The best way to start is to analyze [Norvig's solution](https://norvig.com/spell-correct.html) and [N-gram Language Models](https://web.stanford.edu/~jurafsky/slp3/3.pdf).

When solving this task, we expect you'll face (and successfully deal with) some problems or make up the ideas of the model improvement. Some of them are: 

- solving a problem of n-grams frequencies storing for a large corpus;
- taking into account keyboard layout and associated misspellings;
- efficiency improvement to make the solution faster;
- ...

Please don't forget to describe such cases, and what you decided to do with them, in the Justification section.

##### IMPORTANT:  
Your project should not be a mere code copy-paste from somewhere. You must provide:
- Your implementation
- Analysis of why the implemented approach is suggested
- Improvements of the original approach that you have chosen to implement

---

In [None]:
!pip install pandas nltk autocorrect

## Loading the data

I decided to use the provided datasets for bigrams. The I picked were the `bigrams.txt` and `coca_all_links`. I didn't quite get the extra info that is present in the `coca_all_links`, but decided to use it anyway. Just without the unknown columns.

No funny business here, just reading the data

In [1]:
import os
import re
import pandas as pd

def load_datasets(datadir: str):
    df = pd.DataFrame(columns=["count", "w1", "w2"])
    for path in os.listdir(datadir):
        filepath = os.path.join(datadir, path)

        new_df = pd.read_csv(
            filepath,
            sep="\t",
            usecols=[0, 1, 2],
            names=["count", "w1", "w2"],
            encoding="latin-1",
        )

        new_df["w1"] = new_df["w1"].str.lower()
        new_df["w2"] = new_df["w2"].str.lower()

        df = pd.concat([df, new_df], ignore_index=True)

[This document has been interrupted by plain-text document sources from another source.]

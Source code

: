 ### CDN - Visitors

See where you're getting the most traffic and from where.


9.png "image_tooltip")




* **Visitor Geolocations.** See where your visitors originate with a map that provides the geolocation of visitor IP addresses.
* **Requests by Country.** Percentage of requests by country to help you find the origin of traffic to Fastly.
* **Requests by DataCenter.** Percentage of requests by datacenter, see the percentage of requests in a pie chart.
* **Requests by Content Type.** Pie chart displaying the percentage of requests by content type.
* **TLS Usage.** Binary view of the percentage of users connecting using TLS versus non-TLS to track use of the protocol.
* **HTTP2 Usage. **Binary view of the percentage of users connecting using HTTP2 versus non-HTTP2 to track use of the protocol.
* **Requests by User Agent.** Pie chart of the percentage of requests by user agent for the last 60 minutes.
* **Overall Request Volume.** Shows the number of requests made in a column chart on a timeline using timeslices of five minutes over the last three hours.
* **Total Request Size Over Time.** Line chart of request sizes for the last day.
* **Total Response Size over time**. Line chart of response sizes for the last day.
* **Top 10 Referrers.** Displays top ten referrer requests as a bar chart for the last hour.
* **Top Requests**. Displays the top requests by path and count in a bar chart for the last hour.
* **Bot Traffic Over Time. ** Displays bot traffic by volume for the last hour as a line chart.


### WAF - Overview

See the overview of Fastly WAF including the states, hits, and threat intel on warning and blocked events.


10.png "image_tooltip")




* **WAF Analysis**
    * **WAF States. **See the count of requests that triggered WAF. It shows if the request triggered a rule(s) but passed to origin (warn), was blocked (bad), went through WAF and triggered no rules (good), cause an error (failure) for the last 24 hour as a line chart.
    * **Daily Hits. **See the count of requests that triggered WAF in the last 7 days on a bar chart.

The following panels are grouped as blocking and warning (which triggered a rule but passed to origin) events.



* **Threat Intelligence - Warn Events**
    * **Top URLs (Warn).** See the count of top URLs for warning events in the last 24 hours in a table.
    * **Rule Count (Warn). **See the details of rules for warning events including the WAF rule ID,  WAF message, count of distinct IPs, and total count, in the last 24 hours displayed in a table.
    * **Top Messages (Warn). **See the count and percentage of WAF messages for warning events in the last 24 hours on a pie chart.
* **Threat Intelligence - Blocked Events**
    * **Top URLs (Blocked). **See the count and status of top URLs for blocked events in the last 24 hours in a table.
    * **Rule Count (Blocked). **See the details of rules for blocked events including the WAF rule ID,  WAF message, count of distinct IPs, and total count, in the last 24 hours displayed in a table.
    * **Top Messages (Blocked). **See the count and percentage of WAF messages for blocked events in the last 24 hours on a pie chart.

    return df, df['count'].sum()

In [2]:
df, total_count = load_datasets('data')
df

Unnamed: 0,count,w1,w2
0,36,a-national,rank
1,92,abandoned,building
2,139,abandoned,buildings
3,50,abandoned,car
4,47,abandoned,cars
...,...,...,...
1176689,24,zviad,gamsakhurdia
1176690,25,zweimal,leben
1176691,24,zwick,and
1176692,24,zydeco,music


I also return the `total_count` that I will use for probabilities

## Candidate selection algorithm

Initially I used Norvig's approach for candidate selection. It was sufficient, but during testing I found that the even though the candidate selection algorithm is good, the quality of the dataset for known words matters most. I used `english_words` package to get a dictionary of real english words, but it was of low quality.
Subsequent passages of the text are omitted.